* [Source data]:
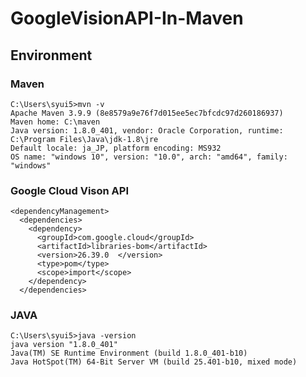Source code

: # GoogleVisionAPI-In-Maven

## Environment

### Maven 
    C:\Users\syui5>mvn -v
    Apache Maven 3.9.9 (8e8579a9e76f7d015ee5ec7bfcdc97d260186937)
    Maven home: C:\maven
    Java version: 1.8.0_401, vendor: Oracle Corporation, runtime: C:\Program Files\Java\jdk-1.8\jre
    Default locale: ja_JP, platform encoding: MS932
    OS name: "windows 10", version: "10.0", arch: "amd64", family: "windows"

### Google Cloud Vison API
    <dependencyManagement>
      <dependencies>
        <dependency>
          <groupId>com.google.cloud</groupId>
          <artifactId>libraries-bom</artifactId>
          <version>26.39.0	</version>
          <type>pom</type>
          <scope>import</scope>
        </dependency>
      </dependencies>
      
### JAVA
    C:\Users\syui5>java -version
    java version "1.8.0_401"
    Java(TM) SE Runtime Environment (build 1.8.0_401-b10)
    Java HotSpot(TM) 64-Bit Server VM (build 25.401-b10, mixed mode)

* [Work order]:
From the records, copy out each line that includes the string "Users".

* [Your response]:
    C:\Users\syui5>mvn -v
    C:\Users\syui5>java -version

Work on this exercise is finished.